Without including any picture, write out the entries exactly as they stand.

☆ ☆ ☆

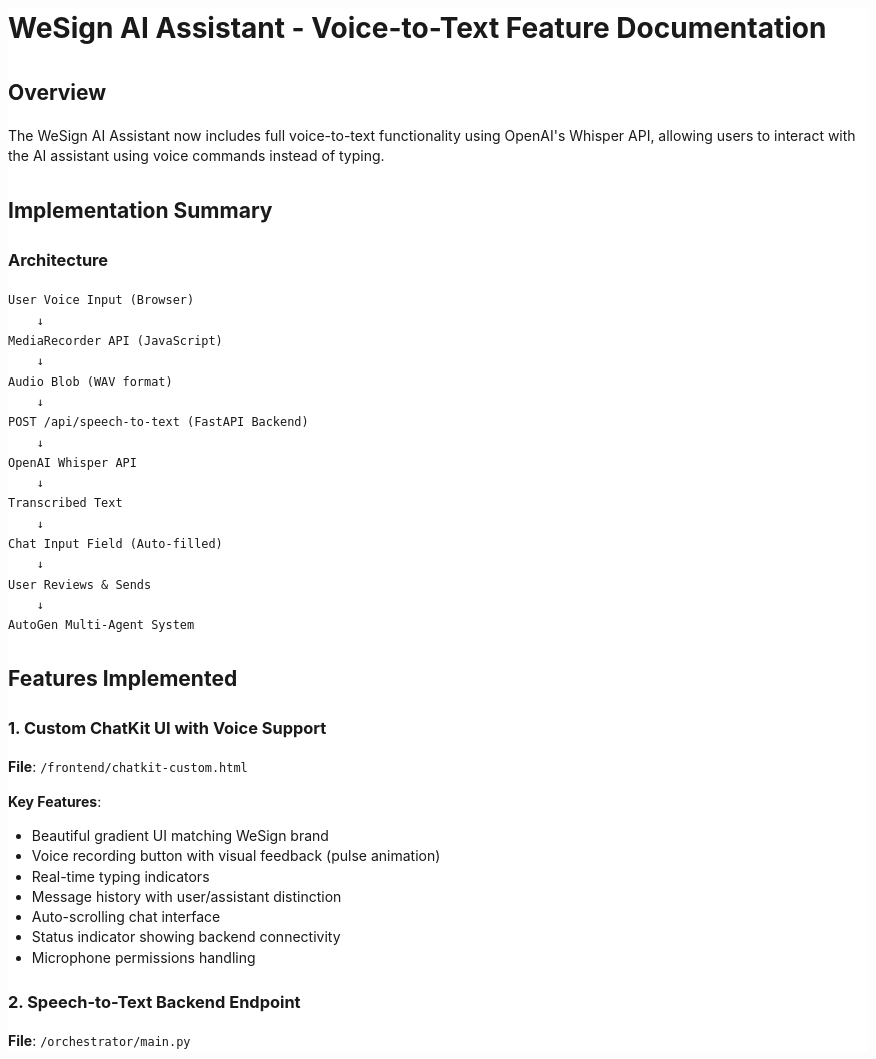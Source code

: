 # WeSign AI Assistant - Voice-to-Text Feature Documentation

## Overview

The WeSign AI Assistant now includes full voice-to-text functionality using OpenAI's Whisper API, allowing users to interact with the AI assistant using voice commands instead of typing.

## Implementation Summary

### Architecture

```
User Voice Input (Browser)
    ↓
MediaRecorder API (JavaScript)
    ↓
Audio Blob (WAV format)
    ↓
POST /api/speech-to-text (FastAPI Backend)
    ↓
OpenAI Whisper API
    ↓
Transcribed Text
    ↓
Chat Input Field (Auto-filled)
    ↓
User Reviews & Sends
    ↓
AutoGen Multi-Agent System
```

## Features Implemented

### 1. Custom ChatKit UI with Voice Support

**File**: `/frontend/chatkit-custom.html`

**Key Features**:
- Beautiful gradient UI matching WeSign brand
- Voice recording button with visual feedback (pulse animation)
- Real-time typing indicators
- Message history with user/assistant distinction
- Auto-scrolling chat interface
- Status indicator showing backend connectivity
- Microphone permissions handling

### 2. Speech-to-Text Backend Endpoint

**File**: `/orchestrator/main.py`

☆ ☆ ☆

● RESPONSE BOX
Source code

: # WeSign AI Assistant - Voice-to-Text Feature Documentation

## Overview

The WeSign AI Assistant now includes full voice-to-text functionality using OpenAI's Whisper API, allowing users to interact with the AI assistant using voice commands instead of typing.

## Implementation Summary

### Architecture

```
User Voice Input (Browser)
    ↓
MediaRecorder API (JavaScript)
    ↓
Audio Blob (WAV format)
    ↓
POST /api/speech-to-text (FastAPI Backend)
    ↓
OpenAI Whisper API
    ↓
Transcribed Text
    ↓
Chat Input Field (Auto-filled)
    ↓
User Reviews & Sends
    ↓
AutoGen Multi-Agent System
```

## Features Implemented

### 1. Custom ChatKit UI with Voice Support

**File**: `/frontend/chatkit-custom.html`

**Key Features**:
- Beautiful gradient UI matching WeSign brand
- Voice recording button with visual feedback (pulse animation)
- Real-time typing indicators
- Message history with user/assistant distinction
- Auto-scrolling chat interface
- Status indicator showing backend connectivity
- Microphone permissions handling

### 2. Speech-to-Text Backend Endpoint

**File**: `/orchestrator/main.py`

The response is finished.